++++ Data shown

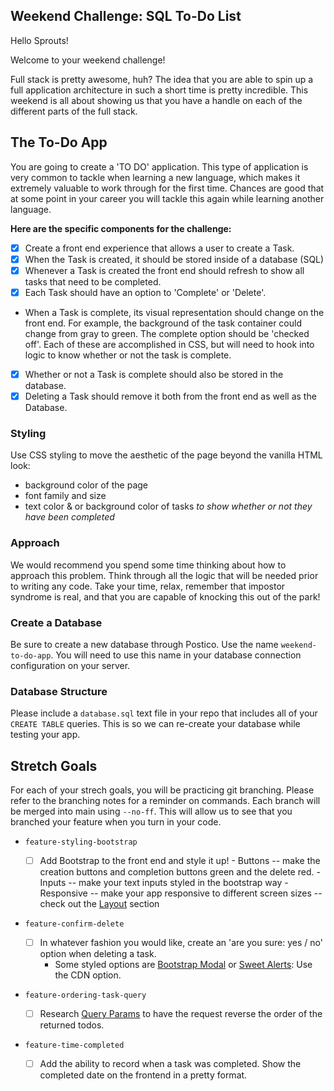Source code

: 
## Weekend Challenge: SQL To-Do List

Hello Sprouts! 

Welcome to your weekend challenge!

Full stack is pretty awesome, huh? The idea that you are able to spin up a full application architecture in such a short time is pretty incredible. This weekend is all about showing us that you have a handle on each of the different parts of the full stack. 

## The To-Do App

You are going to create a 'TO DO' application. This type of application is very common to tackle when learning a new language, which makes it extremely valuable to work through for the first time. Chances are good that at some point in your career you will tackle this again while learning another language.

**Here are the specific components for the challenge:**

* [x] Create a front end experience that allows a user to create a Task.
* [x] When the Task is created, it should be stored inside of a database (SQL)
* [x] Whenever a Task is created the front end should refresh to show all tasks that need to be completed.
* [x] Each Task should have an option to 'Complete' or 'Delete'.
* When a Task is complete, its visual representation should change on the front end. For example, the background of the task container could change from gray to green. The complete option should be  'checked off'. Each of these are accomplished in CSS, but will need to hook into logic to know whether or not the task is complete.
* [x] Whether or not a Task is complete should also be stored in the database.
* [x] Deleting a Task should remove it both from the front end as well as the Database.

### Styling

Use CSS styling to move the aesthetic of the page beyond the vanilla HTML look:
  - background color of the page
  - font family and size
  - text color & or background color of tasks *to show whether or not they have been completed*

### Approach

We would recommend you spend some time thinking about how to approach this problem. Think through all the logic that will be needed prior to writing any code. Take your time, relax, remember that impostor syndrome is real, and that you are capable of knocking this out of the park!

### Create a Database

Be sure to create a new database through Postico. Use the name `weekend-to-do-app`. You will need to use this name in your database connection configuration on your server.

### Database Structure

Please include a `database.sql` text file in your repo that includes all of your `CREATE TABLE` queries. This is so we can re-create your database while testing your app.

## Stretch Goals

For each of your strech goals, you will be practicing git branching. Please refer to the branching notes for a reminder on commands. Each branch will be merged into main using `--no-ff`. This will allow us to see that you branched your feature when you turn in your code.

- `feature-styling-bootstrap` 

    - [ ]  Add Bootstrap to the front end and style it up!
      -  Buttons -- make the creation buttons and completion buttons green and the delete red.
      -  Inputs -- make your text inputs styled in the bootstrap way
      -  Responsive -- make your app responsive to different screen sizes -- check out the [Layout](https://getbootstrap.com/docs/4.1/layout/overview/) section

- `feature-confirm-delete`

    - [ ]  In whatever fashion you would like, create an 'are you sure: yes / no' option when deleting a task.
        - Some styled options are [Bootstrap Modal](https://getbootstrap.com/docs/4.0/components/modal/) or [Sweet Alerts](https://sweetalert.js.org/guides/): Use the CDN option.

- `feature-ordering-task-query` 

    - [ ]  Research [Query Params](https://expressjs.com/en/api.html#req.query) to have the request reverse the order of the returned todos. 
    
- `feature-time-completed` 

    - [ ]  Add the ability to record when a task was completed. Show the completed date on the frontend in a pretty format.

++++++++
++++ Data shown

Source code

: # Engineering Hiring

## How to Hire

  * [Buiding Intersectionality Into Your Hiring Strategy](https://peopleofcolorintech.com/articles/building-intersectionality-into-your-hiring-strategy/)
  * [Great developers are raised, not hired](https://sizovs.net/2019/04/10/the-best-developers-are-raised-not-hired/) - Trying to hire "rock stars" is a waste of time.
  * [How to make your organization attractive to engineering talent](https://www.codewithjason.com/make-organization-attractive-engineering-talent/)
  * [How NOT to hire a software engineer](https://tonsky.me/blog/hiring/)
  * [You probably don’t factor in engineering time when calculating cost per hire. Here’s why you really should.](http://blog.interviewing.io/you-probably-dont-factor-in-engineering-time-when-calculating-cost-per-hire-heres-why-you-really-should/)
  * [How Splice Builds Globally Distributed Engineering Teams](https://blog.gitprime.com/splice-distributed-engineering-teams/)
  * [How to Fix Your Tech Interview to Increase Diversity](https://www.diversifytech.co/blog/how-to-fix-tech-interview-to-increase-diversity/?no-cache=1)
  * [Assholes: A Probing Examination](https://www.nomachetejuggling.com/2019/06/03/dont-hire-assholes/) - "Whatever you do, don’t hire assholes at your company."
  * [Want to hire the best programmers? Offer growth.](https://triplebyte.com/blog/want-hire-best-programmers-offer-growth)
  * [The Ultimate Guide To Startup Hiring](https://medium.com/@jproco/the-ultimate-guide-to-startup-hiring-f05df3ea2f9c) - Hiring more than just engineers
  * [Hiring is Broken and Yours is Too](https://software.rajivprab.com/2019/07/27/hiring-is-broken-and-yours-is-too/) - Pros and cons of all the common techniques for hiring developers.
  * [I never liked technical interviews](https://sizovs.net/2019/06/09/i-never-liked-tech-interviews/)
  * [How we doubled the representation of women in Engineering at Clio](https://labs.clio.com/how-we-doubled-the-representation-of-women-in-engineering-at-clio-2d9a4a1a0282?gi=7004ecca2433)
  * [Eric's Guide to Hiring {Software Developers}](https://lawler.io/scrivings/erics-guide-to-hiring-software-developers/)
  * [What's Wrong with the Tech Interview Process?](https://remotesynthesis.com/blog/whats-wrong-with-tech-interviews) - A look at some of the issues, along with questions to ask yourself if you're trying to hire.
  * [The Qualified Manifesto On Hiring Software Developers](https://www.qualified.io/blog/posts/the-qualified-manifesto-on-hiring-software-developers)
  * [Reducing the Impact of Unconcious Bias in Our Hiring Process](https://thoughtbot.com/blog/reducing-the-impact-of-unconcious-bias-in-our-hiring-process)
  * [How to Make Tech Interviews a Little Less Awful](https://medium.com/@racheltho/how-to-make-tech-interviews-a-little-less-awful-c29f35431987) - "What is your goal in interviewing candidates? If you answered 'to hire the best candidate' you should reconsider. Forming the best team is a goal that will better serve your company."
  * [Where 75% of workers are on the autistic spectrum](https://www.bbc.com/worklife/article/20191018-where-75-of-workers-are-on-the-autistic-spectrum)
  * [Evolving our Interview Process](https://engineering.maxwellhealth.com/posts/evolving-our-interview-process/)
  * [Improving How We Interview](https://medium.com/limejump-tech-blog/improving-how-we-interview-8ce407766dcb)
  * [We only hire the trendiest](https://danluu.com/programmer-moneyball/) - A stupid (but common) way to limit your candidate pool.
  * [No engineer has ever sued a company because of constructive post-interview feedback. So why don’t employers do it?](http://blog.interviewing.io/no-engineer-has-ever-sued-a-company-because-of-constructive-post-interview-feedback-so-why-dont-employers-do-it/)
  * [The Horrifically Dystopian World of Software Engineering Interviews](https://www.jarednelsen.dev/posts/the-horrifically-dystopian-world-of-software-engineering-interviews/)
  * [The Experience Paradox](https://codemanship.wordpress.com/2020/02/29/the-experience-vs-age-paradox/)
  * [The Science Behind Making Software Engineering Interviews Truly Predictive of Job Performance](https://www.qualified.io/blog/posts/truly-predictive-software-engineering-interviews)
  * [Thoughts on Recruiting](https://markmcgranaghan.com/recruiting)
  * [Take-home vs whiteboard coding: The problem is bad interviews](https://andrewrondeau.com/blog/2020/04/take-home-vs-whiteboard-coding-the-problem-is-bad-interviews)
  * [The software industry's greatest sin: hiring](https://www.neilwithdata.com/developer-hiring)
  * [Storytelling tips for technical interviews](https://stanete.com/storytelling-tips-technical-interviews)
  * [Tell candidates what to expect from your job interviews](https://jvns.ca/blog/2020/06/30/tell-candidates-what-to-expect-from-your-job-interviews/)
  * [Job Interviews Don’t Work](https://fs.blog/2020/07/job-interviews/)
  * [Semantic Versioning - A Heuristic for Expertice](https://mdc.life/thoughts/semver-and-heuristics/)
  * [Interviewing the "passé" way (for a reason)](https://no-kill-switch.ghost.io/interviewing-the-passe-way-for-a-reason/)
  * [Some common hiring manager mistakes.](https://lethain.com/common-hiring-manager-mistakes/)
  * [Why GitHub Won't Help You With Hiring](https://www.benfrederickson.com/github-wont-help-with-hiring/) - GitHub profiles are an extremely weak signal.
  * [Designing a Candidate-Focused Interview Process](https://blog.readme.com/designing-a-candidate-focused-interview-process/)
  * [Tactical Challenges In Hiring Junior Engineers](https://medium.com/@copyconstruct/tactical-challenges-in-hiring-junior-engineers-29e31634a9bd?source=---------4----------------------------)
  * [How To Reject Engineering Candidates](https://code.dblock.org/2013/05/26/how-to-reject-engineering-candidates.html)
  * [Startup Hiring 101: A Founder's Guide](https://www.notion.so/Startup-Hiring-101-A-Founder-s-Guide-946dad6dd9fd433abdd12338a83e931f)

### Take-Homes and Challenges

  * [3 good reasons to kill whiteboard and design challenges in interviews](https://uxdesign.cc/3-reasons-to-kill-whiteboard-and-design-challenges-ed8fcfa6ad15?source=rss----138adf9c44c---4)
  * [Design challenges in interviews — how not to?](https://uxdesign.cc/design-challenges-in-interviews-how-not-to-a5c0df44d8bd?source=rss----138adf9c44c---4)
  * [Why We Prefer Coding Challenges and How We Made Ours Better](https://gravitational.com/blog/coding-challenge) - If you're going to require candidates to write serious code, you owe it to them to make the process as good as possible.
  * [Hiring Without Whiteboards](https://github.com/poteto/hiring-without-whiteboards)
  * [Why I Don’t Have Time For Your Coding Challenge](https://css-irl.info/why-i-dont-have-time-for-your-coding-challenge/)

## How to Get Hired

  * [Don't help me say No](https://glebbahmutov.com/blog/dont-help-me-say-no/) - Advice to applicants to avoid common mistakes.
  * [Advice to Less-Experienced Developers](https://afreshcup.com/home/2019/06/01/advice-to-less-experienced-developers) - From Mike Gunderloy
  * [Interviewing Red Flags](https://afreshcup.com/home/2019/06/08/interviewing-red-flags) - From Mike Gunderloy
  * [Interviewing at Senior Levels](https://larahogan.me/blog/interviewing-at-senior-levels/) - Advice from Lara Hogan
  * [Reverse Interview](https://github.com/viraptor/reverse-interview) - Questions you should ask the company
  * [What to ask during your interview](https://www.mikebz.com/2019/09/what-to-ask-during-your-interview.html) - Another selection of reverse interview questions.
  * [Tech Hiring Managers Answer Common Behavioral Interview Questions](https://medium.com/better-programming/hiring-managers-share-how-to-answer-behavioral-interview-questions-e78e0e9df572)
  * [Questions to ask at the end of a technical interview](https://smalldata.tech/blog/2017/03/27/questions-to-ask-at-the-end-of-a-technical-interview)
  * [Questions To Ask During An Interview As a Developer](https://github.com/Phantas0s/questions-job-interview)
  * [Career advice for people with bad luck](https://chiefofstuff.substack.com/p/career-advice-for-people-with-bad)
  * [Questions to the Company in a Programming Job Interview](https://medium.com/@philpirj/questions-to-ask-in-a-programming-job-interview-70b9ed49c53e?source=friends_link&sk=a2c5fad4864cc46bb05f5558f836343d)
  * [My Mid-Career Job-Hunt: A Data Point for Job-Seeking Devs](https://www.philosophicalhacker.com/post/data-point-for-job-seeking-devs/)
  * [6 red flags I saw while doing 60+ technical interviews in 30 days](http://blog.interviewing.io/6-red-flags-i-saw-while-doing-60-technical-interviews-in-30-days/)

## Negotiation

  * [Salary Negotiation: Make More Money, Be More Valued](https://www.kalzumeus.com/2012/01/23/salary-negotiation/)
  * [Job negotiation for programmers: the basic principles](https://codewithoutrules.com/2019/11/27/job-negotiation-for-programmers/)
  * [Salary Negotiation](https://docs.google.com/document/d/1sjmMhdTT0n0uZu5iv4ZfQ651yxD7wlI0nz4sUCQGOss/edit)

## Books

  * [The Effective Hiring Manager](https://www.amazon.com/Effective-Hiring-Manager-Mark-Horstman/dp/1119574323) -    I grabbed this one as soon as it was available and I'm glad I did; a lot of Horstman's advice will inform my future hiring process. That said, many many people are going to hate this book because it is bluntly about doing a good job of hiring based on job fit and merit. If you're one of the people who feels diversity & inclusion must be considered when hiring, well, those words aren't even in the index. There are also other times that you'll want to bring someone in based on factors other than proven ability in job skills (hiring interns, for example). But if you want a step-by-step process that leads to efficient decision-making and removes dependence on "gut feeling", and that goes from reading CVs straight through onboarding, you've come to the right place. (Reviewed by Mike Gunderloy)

++++++++

### Task to carry out
From the records above, copy out the line with "For each of", the line with "a pretty format.", and every line between them, word for word.

### Answer to this problem
For each of your strech goals, you will be practicing git branching. Please refer to the branching notes for a reminder on commands. Each branch will be merged into main using `--no-ff`. This will allow us to see that you branched your feature when you turn in your code.

- `feature-styling-bootstrap` 

    - [ ]  Add Bootstrap to the front end and style it up!
      -  Buttons -- make the creation buttons and completion buttons green and the delete red.
      -  Inputs -- make your text inputs styled in the bootstrap way
      -  Responsive -- make your app responsive to different screen sizes -- check out the [Layout](https://getbootstrap.com/docs/4.1/layout/overview/) section

- `feature-confirm-delete`

    - [ ]  In whatever fashion you would like, create an 'are you sure: yes / no' option when deleting a task.
        - Some styled options are [Bootstrap Modal](https://getbootstrap.com/docs/4.0/components/modal/) or [Sweet Alerts](https://sweetalert.js.org/guides/): Use the CDN option.

- `feature-ordering-task-query` 

    - [ ]  Research [Query Params](https://expressjs.com/en/api.html#req.query) to have the request reverse the order of the returned todos. 
    
- `feature-time-completed` 

    - [ ]  Add the ability to record when a task was completed. Show the completed date on the frontend in a pretty format.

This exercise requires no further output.